> _Available records_

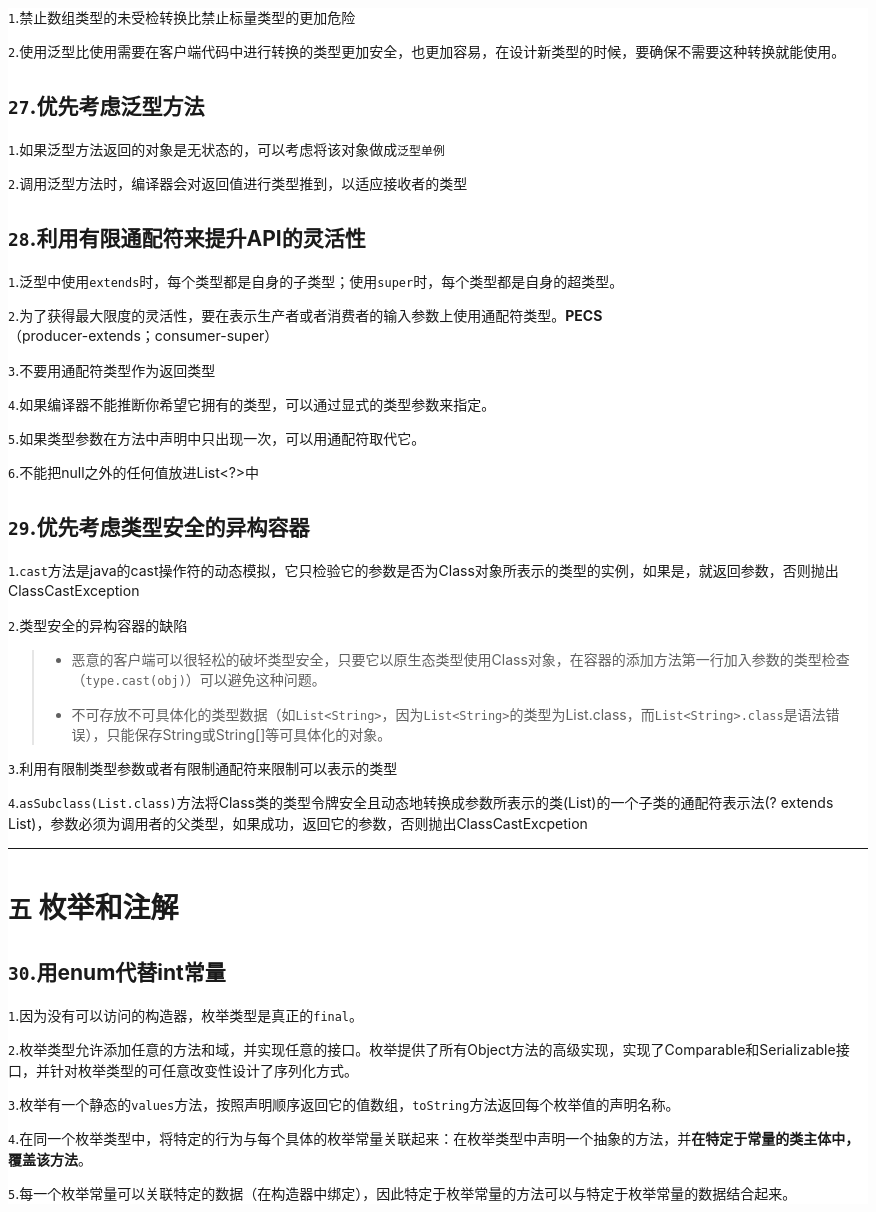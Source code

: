 `1`.禁止数组类型的未受检转换比禁止标量类型的更加危险

`2`.使用泛型比使用需要在客户端代码中进行转换的类型更加安全，也更加容易，在设计新类型的时候，要确保不需要这种转换就能使用。


## `27`.优先考虑泛型方法

`1`.如果泛型方法返回的对象是无状态的，可以考虑将该对象做成`泛型单例`

`2`.调用泛型方法时，编译器会对返回值进行类型推到，以适应接收者的类型

## `28`.利用有限通配符来提升API的灵活性

`1`.泛型中使用`extends`时，每个类型都是自身的子类型；使用`super`时，每个类型都是自身的超类型。

`2`.为了获得最大限度的灵活性，要在表示生产者或者消费者的输入参数上使用通配符类型。**PECS**（producer-extends；consumer-super）

`3`.不要用通配符类型作为返回类型

`4`.如果编译器不能推断你希望它拥有的类型，可以通过显式的类型参数来指定。

`5`.如果类型参数在方法中声明中只出现一次，可以用通配符取代它。

`6`.不能把null之外的任何值放进List<?>中

## `29`.优先考虑类型安全的异构容器

`1`.`cast`方法是java的cast操作符的动态模拟，它只检验它的参数是否为Class对象所表示的类型的实例，如果是，就返回参数，否则抛出ClassCastException

`2`.类型安全的异构容器的缺陷

>* 恶意的客户端可以很轻松的破坏类型安全，只要它以原生态类型使用Class对象，在容器的添加方法第一行加入参数的类型检查（`type.cast(obj)`）可以避免这种问题。
>
>* 不可存放不可具体化的类型数据（如`List<String>`，因为`List<String>`的类型为List.class，而`List<String>.class`是语法错误），只能保存String或String[]等可具体化的对象。

`3`.利用有限制类型参数或者有限制通配符来限制可以表示的类型

`4`.`asSubclass(List.class)`方法将Class类的类型令牌安全且动态地转换成参数所表示的类(List)的一个子类的通配符表示法(? extends List)，参数必须为调用者的父类型，如果成功，返回它的参数，否则抛出ClassCastExcpetion

---

# `五` 枚举和注解

## `30`.用enum代替int常量

`1`.因为没有可以访问的构造器，枚举类型是真正的`final`。

`2`.枚举类型允许添加任意的方法和域，并实现任意的接口。枚举提供了所有Object方法的高级实现，实现了Comparable和Serializable接口，并针对枚举类型的可任意改变性设计了序列化方式。

`3`.枚举有一个静态的`values`方法，按照声明顺序返回它的值数组，`toString`方法返回每个枚举值的声明名称。

`4`.在同一个枚举类型中，将特定的行为与每个具体的枚举常量关联起来：在枚举类型中声明一个抽象的方法，并**在特定于常量的类主体中，覆盖该方法**。

`5`.每一个枚举常量可以关联特定的数据（在构造器中绑定），因此特定于枚举常量的方法可以与特定于枚举常量的数据结合起来。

> _Task instructions_
Go through the lines above and copy any that contain "super".

> _Response box_
`1`.泛型中使用`extends`时，每个类型都是自身的子类型；使用`super`时，每个类型都是自身的超类型。
`2`.为了获得最大限度的灵活性，要在表示生产者或者消费者的输入参数上使用通配符类型。**PECS**（producer-extends；consumer-super）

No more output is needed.